Another potential problem is aphid infestations. These tiny insects can suck the sap from pea plants and stunt their growth. Introduce natural predators like ladybugs or use a strong stream of water to dislodge aphids from the plants.
Lastly, peas are another crop which is a magnet for pigeons. You know those gas guns, which farmers place in fields, and which let out a loud boom periodically to scare birds off? A lot of the time, these will be protecting freshly sowed peas from pigeons. At the time of year when farmers typically sow peas, pigeons travel round in large flocks and there’s little natural food to sustain them. It’s not unheard of for a flock to decend on a large field and completely decimate an entire crop in not much more than minutes, For this reason, farmers employ gas guns, as well as timed bangers and shotgun wielding pest controllers to help mitigate the risk. These measures are obviously impractical for the home or allotment grower, so it’s wise to net crops to prevent damage. Nettting marketed at gardeners can often be expensive, so it’s worth looking at scaffold debris netting, designed to prevent items falling from building sites onto passers by. Debris netting is generally cheaper, more durable, less prone to tangling, and will last for years, it not decades.
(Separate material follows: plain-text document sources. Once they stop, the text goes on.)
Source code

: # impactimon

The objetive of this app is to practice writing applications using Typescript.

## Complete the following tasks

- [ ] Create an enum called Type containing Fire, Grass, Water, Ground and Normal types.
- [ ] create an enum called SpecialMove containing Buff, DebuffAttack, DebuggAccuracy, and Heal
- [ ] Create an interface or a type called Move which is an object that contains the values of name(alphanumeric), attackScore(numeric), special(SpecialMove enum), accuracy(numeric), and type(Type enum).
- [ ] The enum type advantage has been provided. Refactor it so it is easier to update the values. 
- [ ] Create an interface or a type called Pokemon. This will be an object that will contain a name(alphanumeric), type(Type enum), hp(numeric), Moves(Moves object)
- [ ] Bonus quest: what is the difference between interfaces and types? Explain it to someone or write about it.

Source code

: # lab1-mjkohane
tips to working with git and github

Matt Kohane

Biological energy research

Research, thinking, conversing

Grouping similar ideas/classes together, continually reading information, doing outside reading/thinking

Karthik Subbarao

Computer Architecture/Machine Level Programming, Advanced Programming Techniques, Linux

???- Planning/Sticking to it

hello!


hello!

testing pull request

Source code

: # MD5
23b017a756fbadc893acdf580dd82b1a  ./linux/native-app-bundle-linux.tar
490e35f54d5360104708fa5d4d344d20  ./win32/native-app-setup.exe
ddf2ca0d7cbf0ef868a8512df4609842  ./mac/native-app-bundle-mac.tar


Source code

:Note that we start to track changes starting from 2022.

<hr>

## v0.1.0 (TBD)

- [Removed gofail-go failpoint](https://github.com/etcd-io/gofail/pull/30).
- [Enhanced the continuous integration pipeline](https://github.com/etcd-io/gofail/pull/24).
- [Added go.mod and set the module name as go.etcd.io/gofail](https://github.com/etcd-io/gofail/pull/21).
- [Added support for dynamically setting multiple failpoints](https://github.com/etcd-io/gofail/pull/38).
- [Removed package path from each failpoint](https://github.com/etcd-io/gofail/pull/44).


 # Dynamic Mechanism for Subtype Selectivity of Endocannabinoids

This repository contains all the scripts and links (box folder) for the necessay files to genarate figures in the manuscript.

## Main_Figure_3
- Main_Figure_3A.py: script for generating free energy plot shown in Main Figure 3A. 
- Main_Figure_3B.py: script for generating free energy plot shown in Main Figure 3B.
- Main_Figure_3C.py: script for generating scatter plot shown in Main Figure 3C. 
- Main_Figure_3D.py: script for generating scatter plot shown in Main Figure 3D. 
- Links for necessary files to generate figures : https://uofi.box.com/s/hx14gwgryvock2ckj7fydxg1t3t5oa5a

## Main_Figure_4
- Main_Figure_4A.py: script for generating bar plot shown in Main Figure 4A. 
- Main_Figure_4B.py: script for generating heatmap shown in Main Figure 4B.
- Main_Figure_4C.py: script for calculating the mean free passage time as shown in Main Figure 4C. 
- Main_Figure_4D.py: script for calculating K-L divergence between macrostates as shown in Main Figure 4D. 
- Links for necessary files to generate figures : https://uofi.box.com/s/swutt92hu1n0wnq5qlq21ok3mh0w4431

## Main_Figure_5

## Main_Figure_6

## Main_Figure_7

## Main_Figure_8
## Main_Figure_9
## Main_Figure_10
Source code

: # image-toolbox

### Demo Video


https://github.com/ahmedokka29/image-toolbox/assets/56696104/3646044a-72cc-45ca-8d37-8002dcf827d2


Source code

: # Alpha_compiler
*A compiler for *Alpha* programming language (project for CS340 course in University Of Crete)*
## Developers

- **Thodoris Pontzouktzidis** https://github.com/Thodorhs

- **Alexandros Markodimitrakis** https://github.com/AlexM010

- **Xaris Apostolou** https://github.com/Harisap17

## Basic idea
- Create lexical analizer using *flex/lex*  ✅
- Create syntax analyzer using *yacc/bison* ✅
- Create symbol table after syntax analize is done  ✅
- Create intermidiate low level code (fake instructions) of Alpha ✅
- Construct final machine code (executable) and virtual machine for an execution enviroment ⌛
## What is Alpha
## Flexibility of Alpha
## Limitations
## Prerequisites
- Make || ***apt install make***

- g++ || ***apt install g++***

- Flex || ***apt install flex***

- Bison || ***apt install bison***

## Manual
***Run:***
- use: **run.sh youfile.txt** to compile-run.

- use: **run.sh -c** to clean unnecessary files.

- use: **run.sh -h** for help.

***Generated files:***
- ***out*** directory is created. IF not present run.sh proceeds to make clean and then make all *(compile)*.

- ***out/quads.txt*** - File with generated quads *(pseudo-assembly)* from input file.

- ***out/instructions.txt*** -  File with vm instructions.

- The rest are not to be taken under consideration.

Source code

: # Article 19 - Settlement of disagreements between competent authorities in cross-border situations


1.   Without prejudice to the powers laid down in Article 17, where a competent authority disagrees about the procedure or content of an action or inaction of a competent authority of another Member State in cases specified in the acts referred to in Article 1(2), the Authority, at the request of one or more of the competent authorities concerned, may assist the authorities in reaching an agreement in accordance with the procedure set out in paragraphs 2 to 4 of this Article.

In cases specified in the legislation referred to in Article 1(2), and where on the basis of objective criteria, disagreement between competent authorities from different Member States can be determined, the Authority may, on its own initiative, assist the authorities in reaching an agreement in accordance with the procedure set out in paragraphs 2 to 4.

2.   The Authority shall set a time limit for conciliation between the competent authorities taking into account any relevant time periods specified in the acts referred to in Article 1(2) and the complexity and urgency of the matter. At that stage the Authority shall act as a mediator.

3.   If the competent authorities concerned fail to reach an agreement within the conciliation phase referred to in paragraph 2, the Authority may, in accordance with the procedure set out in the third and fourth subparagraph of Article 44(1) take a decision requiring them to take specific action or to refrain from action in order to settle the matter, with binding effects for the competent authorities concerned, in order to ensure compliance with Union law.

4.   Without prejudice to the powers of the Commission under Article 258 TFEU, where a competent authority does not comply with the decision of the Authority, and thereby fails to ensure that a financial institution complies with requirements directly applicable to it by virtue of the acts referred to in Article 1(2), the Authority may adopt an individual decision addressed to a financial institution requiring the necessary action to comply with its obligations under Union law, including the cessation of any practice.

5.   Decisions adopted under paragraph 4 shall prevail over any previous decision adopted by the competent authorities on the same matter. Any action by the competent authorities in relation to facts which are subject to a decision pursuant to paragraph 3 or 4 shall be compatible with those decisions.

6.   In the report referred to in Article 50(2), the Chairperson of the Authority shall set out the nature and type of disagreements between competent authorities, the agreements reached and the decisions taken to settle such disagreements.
The anticipation of harvesting peas is one of the most exciting parts of the growing process. Shelling peas are ready to be harvested when the pods are plump and the peas inside have filled out. Sugar snap peas are best harvested when the pods are firm but still have a crisp texture. Snow peas should be picked when the pods are flat and the peas inside are just starting to develop.
Use two hands when harvesting to avoid damaging the delicate plants. Hold the plant with one hand and use the other to gently pull the pod off the plant. Harvest regularly to encourage continuous pod production throughout the growing season.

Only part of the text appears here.